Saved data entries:
********

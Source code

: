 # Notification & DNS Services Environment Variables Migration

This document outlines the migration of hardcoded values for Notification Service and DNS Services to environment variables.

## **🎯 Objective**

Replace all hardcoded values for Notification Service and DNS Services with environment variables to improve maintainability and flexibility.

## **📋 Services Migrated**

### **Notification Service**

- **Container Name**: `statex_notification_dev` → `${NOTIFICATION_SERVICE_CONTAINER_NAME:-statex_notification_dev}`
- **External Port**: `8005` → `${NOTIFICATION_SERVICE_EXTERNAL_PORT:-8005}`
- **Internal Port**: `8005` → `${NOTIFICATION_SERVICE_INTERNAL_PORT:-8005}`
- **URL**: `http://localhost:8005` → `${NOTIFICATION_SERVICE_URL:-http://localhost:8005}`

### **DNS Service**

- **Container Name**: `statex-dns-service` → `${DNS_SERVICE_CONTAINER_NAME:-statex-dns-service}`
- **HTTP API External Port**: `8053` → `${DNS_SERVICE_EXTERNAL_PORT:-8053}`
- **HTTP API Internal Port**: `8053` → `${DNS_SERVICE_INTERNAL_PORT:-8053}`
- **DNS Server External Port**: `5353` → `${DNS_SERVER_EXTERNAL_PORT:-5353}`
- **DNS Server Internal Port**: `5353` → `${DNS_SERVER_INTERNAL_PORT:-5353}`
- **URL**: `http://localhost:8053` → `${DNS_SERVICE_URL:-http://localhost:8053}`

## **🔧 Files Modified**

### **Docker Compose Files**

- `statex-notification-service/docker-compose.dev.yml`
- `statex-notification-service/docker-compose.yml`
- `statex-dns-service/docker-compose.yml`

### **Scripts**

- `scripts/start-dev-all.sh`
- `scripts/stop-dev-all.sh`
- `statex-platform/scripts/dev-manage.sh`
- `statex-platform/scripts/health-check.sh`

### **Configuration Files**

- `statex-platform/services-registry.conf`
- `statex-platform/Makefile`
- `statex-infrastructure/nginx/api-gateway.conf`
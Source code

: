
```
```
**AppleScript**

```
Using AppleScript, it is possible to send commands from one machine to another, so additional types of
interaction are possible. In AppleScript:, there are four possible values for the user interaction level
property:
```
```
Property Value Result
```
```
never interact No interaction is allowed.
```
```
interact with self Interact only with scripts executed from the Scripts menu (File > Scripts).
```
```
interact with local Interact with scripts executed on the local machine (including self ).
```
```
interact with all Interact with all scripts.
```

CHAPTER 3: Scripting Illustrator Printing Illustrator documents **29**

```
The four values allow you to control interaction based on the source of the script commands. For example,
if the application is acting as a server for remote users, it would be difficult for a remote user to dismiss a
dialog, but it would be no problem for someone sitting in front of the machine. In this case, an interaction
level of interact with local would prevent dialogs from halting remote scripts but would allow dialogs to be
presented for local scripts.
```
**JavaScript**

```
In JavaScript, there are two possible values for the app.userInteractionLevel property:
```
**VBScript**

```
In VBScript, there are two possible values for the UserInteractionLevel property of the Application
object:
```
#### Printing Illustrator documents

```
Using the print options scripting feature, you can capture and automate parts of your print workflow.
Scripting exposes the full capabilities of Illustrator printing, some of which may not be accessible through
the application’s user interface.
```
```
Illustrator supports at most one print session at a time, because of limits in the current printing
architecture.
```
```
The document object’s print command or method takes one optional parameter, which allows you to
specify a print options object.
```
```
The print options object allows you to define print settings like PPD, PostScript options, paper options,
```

********

WHAT IS EXPECTED:
Each of the records is to be written out again without alteration.

ANSWER SPACE:
Source code

: # Notification & DNS Services Environment Variables Migration

This document outlines the migration of hardcoded values for Notification Service and DNS Services to environment variables.

## **🎯 Objective**

Replace all hardcoded values for Notification Service and DNS Services with environment variables to improve maintainability and flexibility.

## **📋 Services Migrated**

### **Notification Service**

- **Container Name**: `statex_notification_dev` → `${NOTIFICATION_SERVICE_CONTAINER_NAME:-statex_notification_dev}`
- **External Port**: `8005` → `${NOTIFICATION_SERVICE_EXTERNAL_PORT:-8005}`
- **Internal Port**: `8005` → `${NOTIFICATION_SERVICE_INTERNAL_PORT:-8005}`
- **URL**: `http://localhost:8005` → `${NOTIFICATION_SERVICE_URL:-http://localhost:8005}`

### **DNS Service**

- **Container Name**: `statex-dns-service` → `${DNS_SERVICE_CONTAINER_NAME:-statex-dns-service}`
- **HTTP API External Port**: `8053` → `${DNS_SERVICE_EXTERNAL_PORT:-8053}`
- **HTTP API Internal Port**: `8053` → `${DNS_SERVICE_INTERNAL_PORT:-8053}`
- **DNS Server External Port**: `5353` → `${DNS_SERVER_EXTERNAL_PORT:-5353}`
- **DNS Server Internal Port**: `5353` → `${DNS_SERVER_INTERNAL_PORT:-5353}`
- **URL**: `http://localhost:8053` → `${DNS_SERVICE_URL:-http://localhost:8053}`

## **🔧 Files Modified**

### **Docker Compose Files**

- `statex-notification-service/docker-compose.dev.yml`
- `statex-notification-service/docker-compose.yml`
- `statex-dns-service/docker-compose.yml`

### **Scripts**

- `scripts/start-dev-all.sh`
- `scripts/stop-dev-all.sh`
- `statex-platform/scripts/dev-manage.sh`
- `statex-platform/scripts/health-check.sh`

### **Configuration Files**

- `statex-platform/services-registry.conf`
- `statex-platform/Makefile`
- `statex-infrastructure/nginx/api-gateway.conf`
Source code

:
```
```
**AppleScript**

```
Using AppleScript, it is possible to send commands from one machine to another, so additional types of
interaction are possible. In AppleScript:, there are four possible values for the user interaction level
property:
```
```
Property Value Result
```
```
never interact No interaction is allowed.
```
```
interact with self Interact only with scripts executed from the Scripts menu (File > Scripts).
```
```
interact with local Interact with scripts executed on the local machine (including self ).
```
```
interact with all Interact with all scripts.
```

CHAPTER 3: Scripting Illustrator Printing Illustrator documents **29**

```
The four values allow you to control interaction based on the source of the script commands. For example,
if the application is acting as a server for remote users, it would be difficult for a remote user to dismiss a
dialog, but it would be no problem for someone sitting in front of the machine. In this case, an interaction
level of interact with local would prevent dialogs from halting remote scripts but would allow dialogs to be
presented for local scripts.
```
**JavaScript**

```
In JavaScript, there are two possible values for the app.userInteractionLevel property:
```
**VBScript**

```
In VBScript, there are two possible values for the UserInteractionLevel property of the Application
object:
```
#### Printing Illustrator documents

```
Using the print options scripting feature, you can capture and automate parts of your print workflow.
Scripting exposes the full capabilities of Illustrator printing, some of which may not be accessible through
the application’s user interface.
```
```
Illustrator supports at most one print session at a time, because of limits in the current printing
architecture.
```
```
The document object’s print command or method takes one optional parameter, which allows you to
specify a print options object.
```
```
The print options object allows you to define print settings like PPD, PostScript options, paper options,
```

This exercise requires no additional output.